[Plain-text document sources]
====
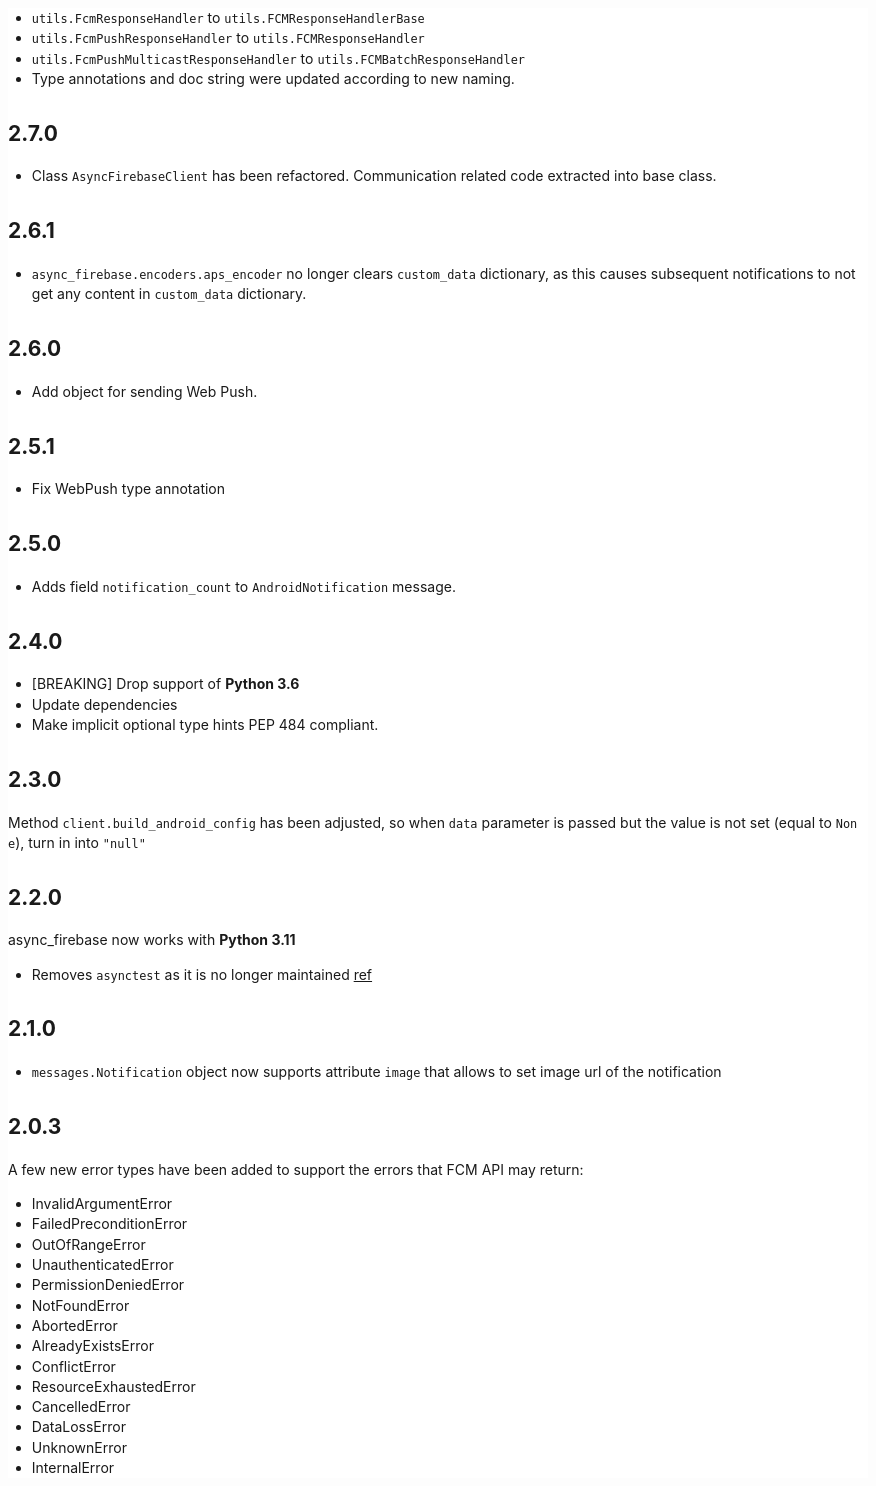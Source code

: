   * ``utils.FcmResponseHandler`` to ``utils.FCMResponseHandlerBase``
  * ``utils.FcmPushResponseHandler`` to ``utils.FCMResponseHandler``
  * ``utils.FcmPushMulticastResponseHandler`` to ``utils.FCMBatchResponseHandler``
* Type annotations and doc string were updated according to new naming.

## 2.7.0
* Class ``AsyncFirebaseClient`` has been refactored. Communication related code extracted into base class.

## 2.6.1
* ``async_firebase.encoders.aps_encoder`` no longer clears ``custom_data`` dictionary, as this causes subsequent notifications to not get any content in ``custom_data`` dictionary.

## 2.6.0
* Add object for sending Web Push.

## 2.5.1
* Fix WebPush type annotation

## 2.5.0
* Adds field ``notification_count`` to ``AndroidNotification`` message.

## 2.4.0
* [BREAKING] Drop support of **Python 3.6**
* Update dependencies
* Make implicit optional type hints PEP 484 compliant.

## 2.3.0
Method ``client.build_android_config`` has been adjusted, so when ``data`` parameter is passed but the value is not set (equal to `None`),
turn in into ``"null"``

## 2.2.0
async_firebase now works with **Python 3.11**
* Removes ``asynctest`` as it is no longer maintained [ref](https://github.com/Martiusweb/asynctest/issues/158#issuecomment-785872568)

## 2.1.0
  * ``messages.Notification`` object now supports attribute ``image`` that allows to set image url of the notification

## 2.0.3
A few new error types have been added to support the errors that FCM API may return:
- InvalidArgumentError
- FailedPreconditionError
- OutOfRangeError
- UnauthenticatedError
- PermissionDeniedError
- NotFoundError
- AbortedError
- AlreadyExistsError
- ConflictError
- ResourceExhaustedError
- CancelledError
- DataLossError
- UnknownError
- InternalError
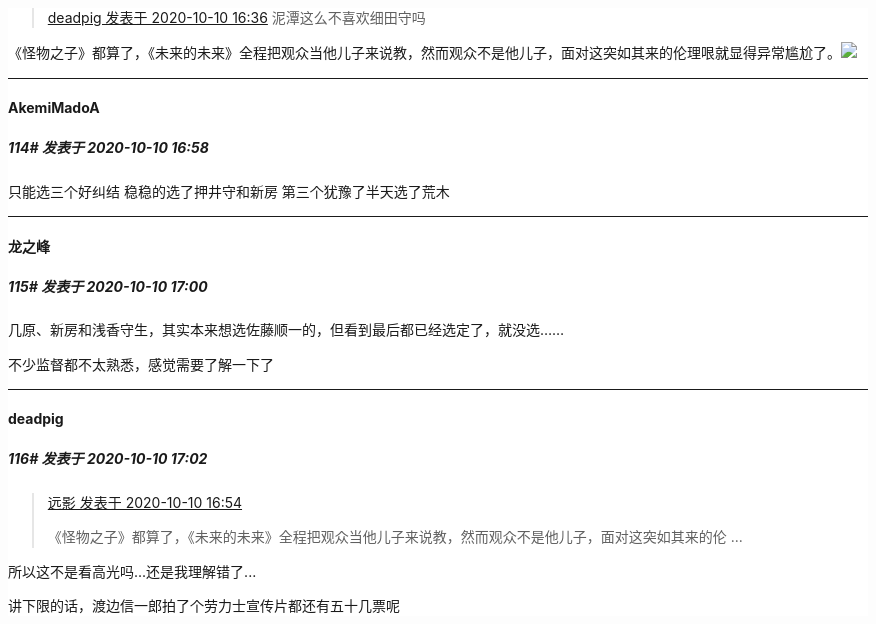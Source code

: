 

<blockquote><a href="httphttps://bbs.saraba1st.com/2b/forum.php?mod=redirect&amp;goto=findpost&amp;pid=49010440&amp;ptid=1964156" target="_blank">deadpig 发表于 2020-10-10 16:36</a>
泥潭这么不喜欢细田守吗</blockquote>
《怪物之子》都算了，《未来的未来》全程把观众当他儿子来说教，然而观众不是他儿子，面对这突如其来的伦理哏就显得异常尴尬了。<img src="https://static.saraba1st.com/image/smiley/face2017/020.png" referrerpolicy="no-referrer">







*****

####  AkemiMadoA  
##### 114#       发表于 2020-10-10 16:58




只能选三个好纠结 稳稳的选了押井守和新房 第三个犹豫了半天选了荒木







*****

####  龙之峰  
##### 115#       发表于 2020-10-10 17:00




几原、新房和浅香守生，其实本来想选佐藤顺一的，但看到最后都已经选定了，就没选……

不少监督都不太熟悉，感觉需要了解一下了







*****

####  deadpig  
##### 116#       发表于 2020-10-10 17:02



<blockquote><a href="httphttps://bbs.saraba1st.com/2b/forum.php?mod=redirect&amp;goto=findpost&amp;pid=49010684&amp;ptid=1964156" target="_blank">远影 发表于 2020-10-10 16:54</a>

《怪物之子》都算了，《未来的未来》全程把观众当他儿子来说教，然而观众不是他儿子，面对这突如其来的伦 ...</blockquote>
所以这不是看高光吗...还是我理解错了...


讲下限的话，渡边信一郎拍了个劳力士宣传片都还有五十几票呢






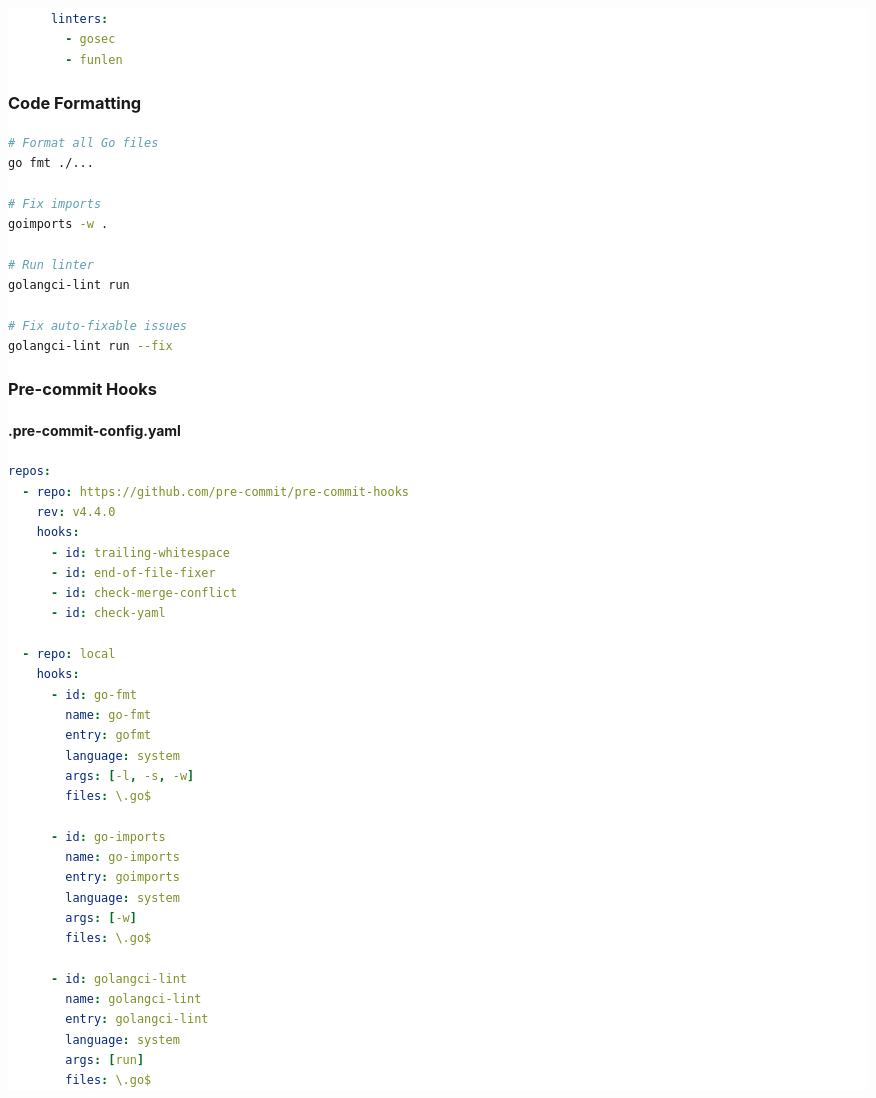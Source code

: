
 ```yaml
      linters:
        - gosec
        - funlen
```

### Code Formatting

```bash
# Format all Go files
go fmt ./...

# Fix imports
goimports -w .

# Run linter
golangci-lint run

# Fix auto-fixable issues
golangci-lint run --fix
```

### Pre-commit Hooks

#### .pre-commit-config.yaml
```yaml
repos:
  - repo: https://github.com/pre-commit/pre-commit-hooks
    rev: v4.4.0
    hooks:
      - id: trailing-whitespace
      - id: end-of-file-fixer
      - id: check-merge-conflict
      - id: check-yaml

  - repo: local
    hooks:
      - id: go-fmt
        name: go-fmt
        entry: gofmt
        language: system
        args: [-l, -s, -w]
        files: \.go$

      - id: go-imports
        name: go-imports
        entry: goimports
        language: system
        args: [-w]
        files: \.go$

      - id: golangci-lint
        name: golangci-lint
        entry: golangci-lint
        language: system
        args: [run]
        files: \.go$
```
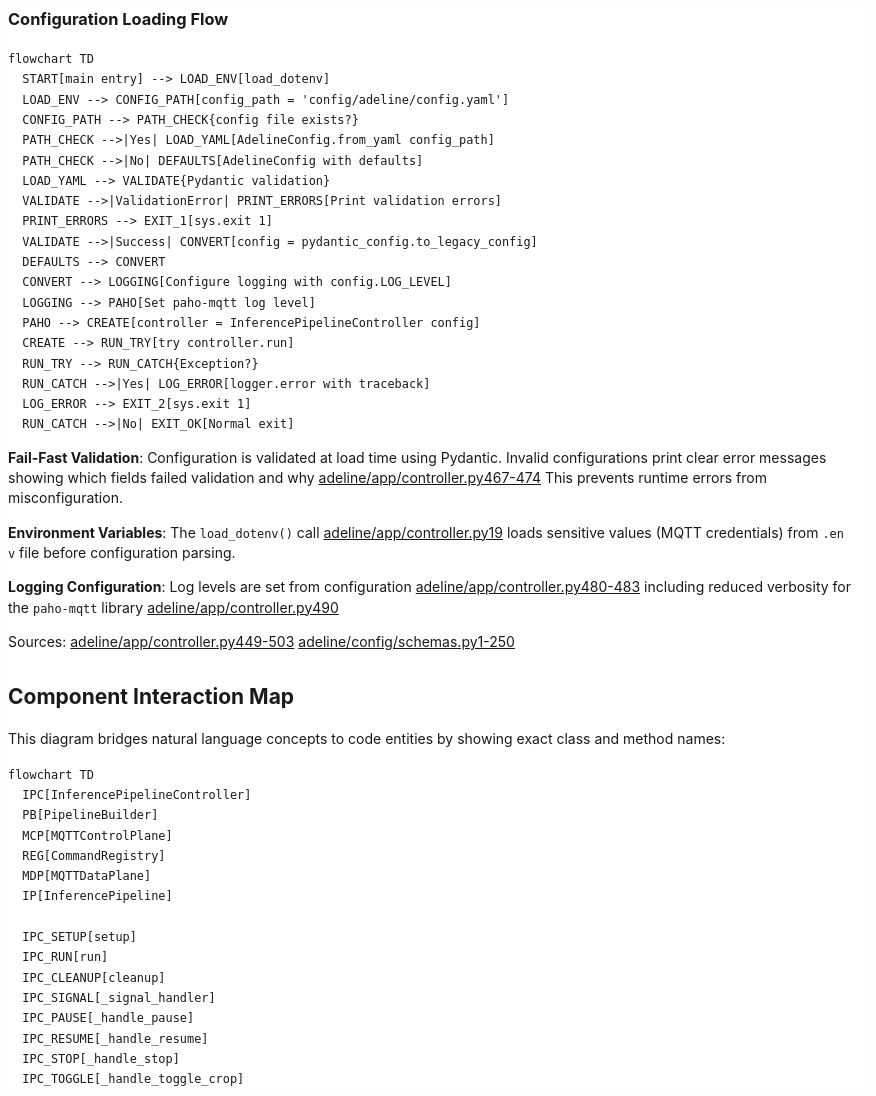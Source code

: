 ### Configuration Loading Flow



```mermaid
flowchart TD
  START[main entry] --> LOAD_ENV[load_dotenv]
  LOAD_ENV --> CONFIG_PATH[config_path = 'config/adeline/config.yaml']
  CONFIG_PATH --> PATH_CHECK{config file exists?}
  PATH_CHECK -->|Yes| LOAD_YAML[AdelineConfig.from_yaml config_path]
  PATH_CHECK -->|No| DEFAULTS[AdelineConfig with defaults]
  LOAD_YAML --> VALIDATE{Pydantic validation}
  VALIDATE -->|ValidationError| PRINT_ERRORS[Print validation errors]
  PRINT_ERRORS --> EXIT_1[sys.exit 1]
  VALIDATE -->|Success| CONVERT[config = pydantic_config.to_legacy_config]
  DEFAULTS --> CONVERT
  CONVERT --> LOGGING[Configure logging with config.LOG_LEVEL]
  LOGGING --> PAHO[Set paho-mqtt log level]
  PAHO --> CREATE[controller = InferencePipelineController config]
  CREATE --> RUN_TRY[try controller.run]
  RUN_TRY --> RUN_CATCH{Exception?}
  RUN_CATCH -->|Yes| LOG_ERROR[logger.error with traceback]
  LOG_ERROR --> EXIT_2[sys.exit 1]
  RUN_CATCH -->|No| EXIT_OK[Normal exit]
```

**Fail-Fast Validation**: Configuration is validated at load time using Pydantic. Invalid configurations print clear error messages showing which fields failed validation and why [adeline/app/controller.py467-474](https://github.com/acare7/kata-inference-251021-clean4/blob/a0662727/adeline/app/controller.py#L467-L474) This prevents runtime errors from misconfiguration.

**Environment Variables**: The `load_dotenv()` call [adeline/app/controller.py19](https://github.com/acare7/kata-inference-251021-clean4/blob/a0662727/adeline/app/controller.py#L19-L19) loads sensitive values (MQTT credentials) from `.env` file before configuration parsing.

**Logging Configuration**: Log levels are set from configuration [adeline/app/controller.py480-483](https://github.com/acare7/kata-inference-251021-clean4/blob/a0662727/adeline/app/controller.py#L480-L483) including reduced verbosity for the `paho-mqtt` library [adeline/app/controller.py490](https://github.com/acare7/kata-inference-251021-clean4/blob/a0662727/adeline/app/controller.py#L490-L490)

Sources: [adeline/app/controller.py449-503](https://github.com/acare7/kata-inference-251021-clean4/blob/a0662727/adeline/app/controller.py#L449-L503) [adeline/config/schemas.py1-250](https://github.com/acare7/kata-inference-251021-clean4/blob/a0662727/adeline/config/schemas.py#L1-L250)

## Component Interaction Map

This diagram bridges natural language concepts to code entities by showing exact class and method names:



```mermaid
flowchart TD
  IPC[InferencePipelineController]
  PB[PipelineBuilder]
  MCP[MQTTControlPlane]
  REG[CommandRegistry]
  MDP[MQTTDataPlane]
  IP[InferencePipeline]

  IPC_SETUP[setup]
  IPC_RUN[run]
  IPC_CLEANUP[cleanup]
  IPC_SIGNAL[_signal_handler]
  IPC_PAUSE[_handle_pause]
  IPC_RESUME[_handle_resume]
  IPC_STOP[_handle_stop]
  IPC_TOGGLE[_handle_toggle_crop]
```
====
## Work to complete
Repeat only what lies between the start of the data and the end of the line containing "泥潭这么不喜欢细田守吗</blockquote>", exactly, with pictures left out.

## Task answer
Source code

:   * ``utils.FcmResponseHandler`` to ``utils.FCMResponseHandlerBase``
  * ``utils.FcmPushResponseHandler`` to ``utils.FCMResponseHandler``
  * ``utils.FcmPushMulticastResponseHandler`` to ``utils.FCMBatchResponseHandler``
* Type annotations and doc string were updated according to new naming.

## 2.7.0
* Class ``AsyncFirebaseClient`` has been refactored. Communication related code extracted into base class.

## 2.6.1
* ``async_firebase.encoders.aps_encoder`` no longer clears ``custom_data`` dictionary, as this causes subsequent notifications to not get any content in ``custom_data`` dictionary.

## 2.6.0
* Add object for sending Web Push.

## 2.5.1
* Fix WebPush type annotation

## 2.5.0
* Adds field ``notification_count`` to ``AndroidNotification`` message.

## 2.4.0
* [BREAKING] Drop support of **Python 3.6**
* Update dependencies
* Make implicit optional type hints PEP 484 compliant.

## 2.3.0
Method ``client.build_android_config`` has been adjusted, so when ``data`` parameter is passed but the value is not set (equal to `None`),
turn in into ``"null"``

## 2.2.0
async_firebase now works with **Python 3.11**
* Removes ``asynctest`` as it is no longer maintained [ref](https://github.com/Martiusweb/asynctest/issues/158#issuecomment-785872568)

## 2.1.0
  * ``messages.Notification`` object now supports attribute ``image`` that allows to set image url of the notification

## 2.0.3
A few new error types have been added to support the errors that FCM API may return:
- InvalidArgumentError
- FailedPreconditionError
- OutOfRangeError
- UnauthenticatedError
- PermissionDeniedError
- NotFoundError
- AbortedError
- AlreadyExistsError
- ConflictError
- ResourceExhaustedError
- CancelledError
- DataLossError
- UnknownError
- InternalError
Source code

: 

<blockquote><a href="httphttps://bbs.saraba1st.com/2b/forum.php?mod=redirect&amp;goto=findpost&amp;pid=49010440&amp;ptid=1964156" target="_blank">deadpig 发表于 2020-10-10 16:36</a>
泥潭这么不喜欢细田守吗</blockquote>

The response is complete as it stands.